Por outro lado, há vários pedidos de impeachment na mesa da Câmara dos Deputados, que podem ou não vir a ser apreciados - decisão da alçada exclusiva Cunha. Em breve, o Tribunal de Contas da União (TCU) deverá se pronunciar oficialmente sobre as contas do último ano do primeiro mandato do governo Dilma. Caso as rejeite, há quem acredite que a decisão servirá de justificativa para dar início ao pedido de impeachment de Dilma.

O presidente da Câmara tem perfil de lutador, de alguém que, quando apanha, dá o troco. Nos dias que antecederam o recesso parlamentar, em função das denúncias vazadas na imprensa, ele rompeu com o governo. Além disso, já criticou publicamente tanto o juiz Sérgio Moro quanto o Ministério Público. Tudo indica que em breve a CPI do BNDES iniciará seus trabalhos. Se isso ocorrer, terá sido uma resposta de Cunha ao que ele considera perseguição do governo. Ele vem dando sinais claros de que é capaz não apenas de aceitar, mas de ser ele mesmo o motor de uma escalada de conflitos do Congresso com o governo.

Todo conflito é desgastante, ainda mais quando é público, contínuo, crescente e envolve o governo. Há muitos indícios de que agosto será um mês de conflitos crescentes entre Cunha e o governo. Conflitos crescentes são insustentáveis no longo prazo. A tendência é que diminuam em algum momento, em função de um desfecho qualquer.

Ainda que a eventual denúncia contra Cunha nada tenha a ver com ações do Poder Executivo, o resultado de conflitos crescentes pode ser o enfraquecimento político do presidente da Câmara em função do que será divulgado pela imprensa quando a denúncia contra ele for formalizada. Tal enfraquecimento poderá resultar no afastamento de Cunha de suas funções. Há uma segunda possibilidade, a de que Cunha vença a queda de braço e coloque em votação, com sucesso, a abertura do processo de impeachment de Dilma. A probabilidade de que isso ocorra, no momento, é baixa. Uma terceira possibilidade é que os conflitos retornem aos mesmos níveis do semestre passado. Nesse caso, Cunha permaneceria forte e em seu cargo, mas abandonaria a atual posição política de oposição radical ao governo.

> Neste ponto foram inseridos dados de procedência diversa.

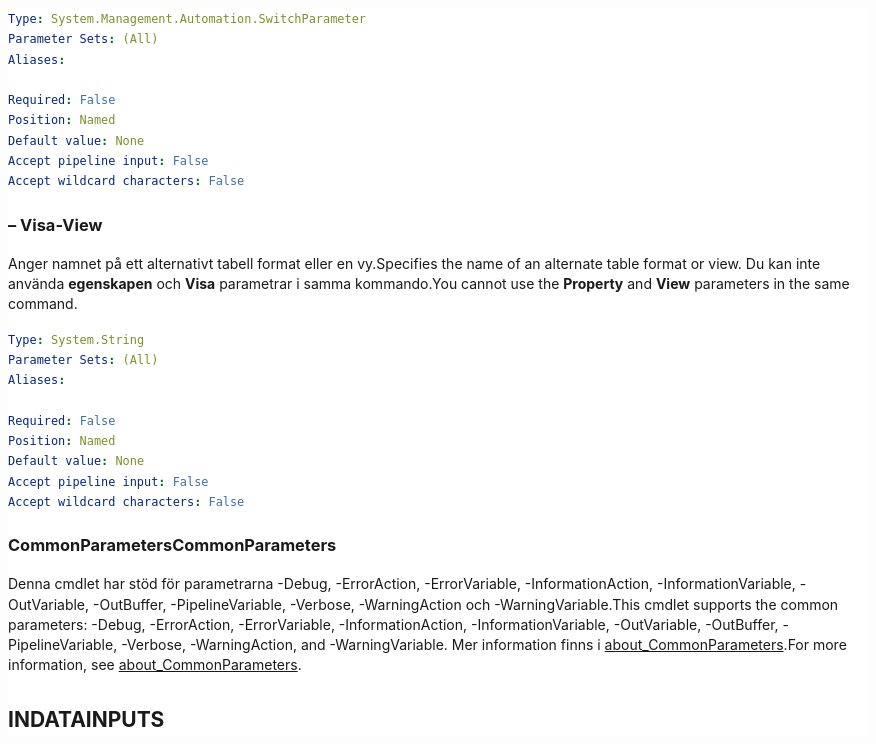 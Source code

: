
 ```yaml
Type: System.Management.Automation.SwitchParameter
Parameter Sets: (All)
Aliases:

Required: False
Position: Named
Default value: None
Accept pipeline input: False
Accept wildcard characters: False
```

### <span data-ttu-id="d681c-174">– Visa</span><span class="sxs-lookup"><span data-stu-id="d681c-174">-View</span></span>

<span data-ttu-id="d681c-175">Anger namnet på ett alternativt tabell format eller en vy.</span><span class="sxs-lookup"><span data-stu-id="d681c-175">Specifies the name of an alternate table format or view.</span></span> <span data-ttu-id="d681c-176">Du kan inte använda **egenskapen** och **Visa** parametrar i samma kommando.</span><span class="sxs-lookup"><span data-stu-id="d681c-176">You cannot use the **Property** and **View** parameters in the same command.</span></span>

```yaml
Type: System.String
Parameter Sets: (All)
Aliases:

Required: False
Position: Named
Default value: None
Accept pipeline input: False
Accept wildcard characters: False
```

### <span data-ttu-id="d681c-177">CommonParameters</span><span class="sxs-lookup"><span data-stu-id="d681c-177">CommonParameters</span></span>

<span data-ttu-id="d681c-178">Denna cmdlet har stöd för parametrarna -Debug, -ErrorAction, -ErrorVariable, -InformationAction, -InformationVariable, -OutVariable, -OutBuffer, -PipelineVariable, -Verbose, -WarningAction och -WarningVariable.</span><span class="sxs-lookup"><span data-stu-id="d681c-178">This cmdlet supports the common parameters: -Debug, -ErrorAction, -ErrorVariable, -InformationAction, -InformationVariable, -OutVariable, -OutBuffer, -PipelineVariable, -Verbose, -WarningAction, and -WarningVariable.</span></span> <span data-ttu-id="d681c-179">Mer information finns i [about_CommonParameters](https://go.microsoft.com/fwlink/?LinkID=113216).</span><span class="sxs-lookup"><span data-stu-id="d681c-179">For more information, see [about_CommonParameters](https://go.microsoft.com/fwlink/?LinkID=113216).</span></span>

## <span data-ttu-id="d681c-180">INDATA</span><span class="sxs-lookup"><span data-stu-id="d681c-180">INPUTS</span></span>
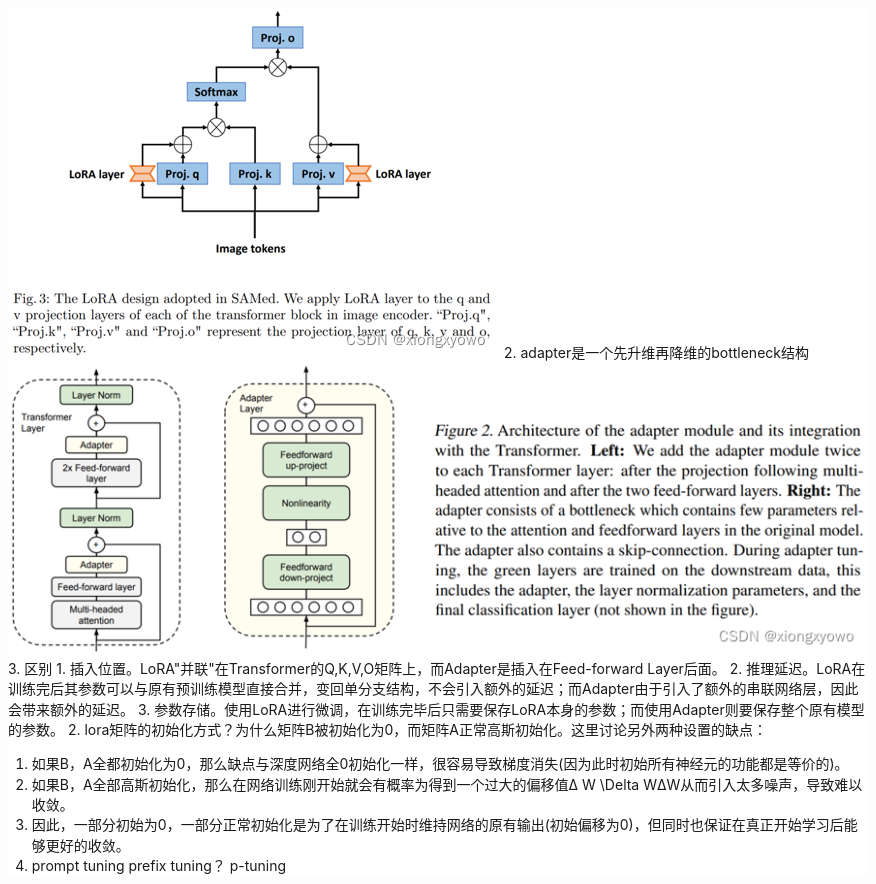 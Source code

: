   ![lora_pos](figs/lora_pos.png)
   2. adapter是一个先升维再降维的bottleneck结构![adapter_pos](figs/adapter_pos.png)
   3. 区别
      1. 插入位置。LoRA"并联"在Transformer的Q,K,V,O矩阵上，而Adapter是插入在Feed-forward Layer后面。
      2. 推理延迟。LoRA在训练完后其参数可以与原有预训练模型直接合并，变回单分支结构，不会引入额外的延迟；而Adapter由于引入了额外的串联网络层，因此会带来额外的延迟。
      3. 参数存储。使用LoRA进行微调，在训练完毕后只需要保存LoRA本身的参数；而使用Adapter则要保存整个原有模型的参数。
2. lora矩阵的初始化方式？为什么矩阵B被初始化为0，而矩阵A正常高斯初始化。这里讨论另外两种设置的缺点：
   1. 如果B，A全都初始化为0，那么缺点与深度网络全0初始化一样，很容易导致梯度消失(因为此时初始所有神经元的功能都是等价的)。
   2. 如果B，A全部高斯初始化，那么在网络训练刚开始就会有概率为得到一个过大的偏移值Δ W \Delta WΔW从而引入太多噪声，导致难以收敛。
   3. 因此，一部分初始为0，一部分正常初始化是为了在训练开始时维持网络的原有输出(初始偏移为0)，但同时也保证在真正开始学习后能够更好的收敛。
3. prompt tuning prefix tuning？ p-tuning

Eleitores, trabalhadores, empresários, habitantes de São Paulo, nordestinos, aqueles que votaram em Dilma em 2014, os que votaram em Aécio, os eleitores de Marina, a sociedade de um modo geral nada têm a ver com a atual escalada de conflitos. Todos perdemos, e muito. O que queremos é uma redução dos conflitos da forma menos traumática possível. Esperamos que nossos líderes sejam capazes de viabilizar - para nosso gosto, em agosto - uma saída dessa natureza.

Veja no infográfico que o voto "sim" significa votar contra os interesses do governo e "não" significa estar a favor.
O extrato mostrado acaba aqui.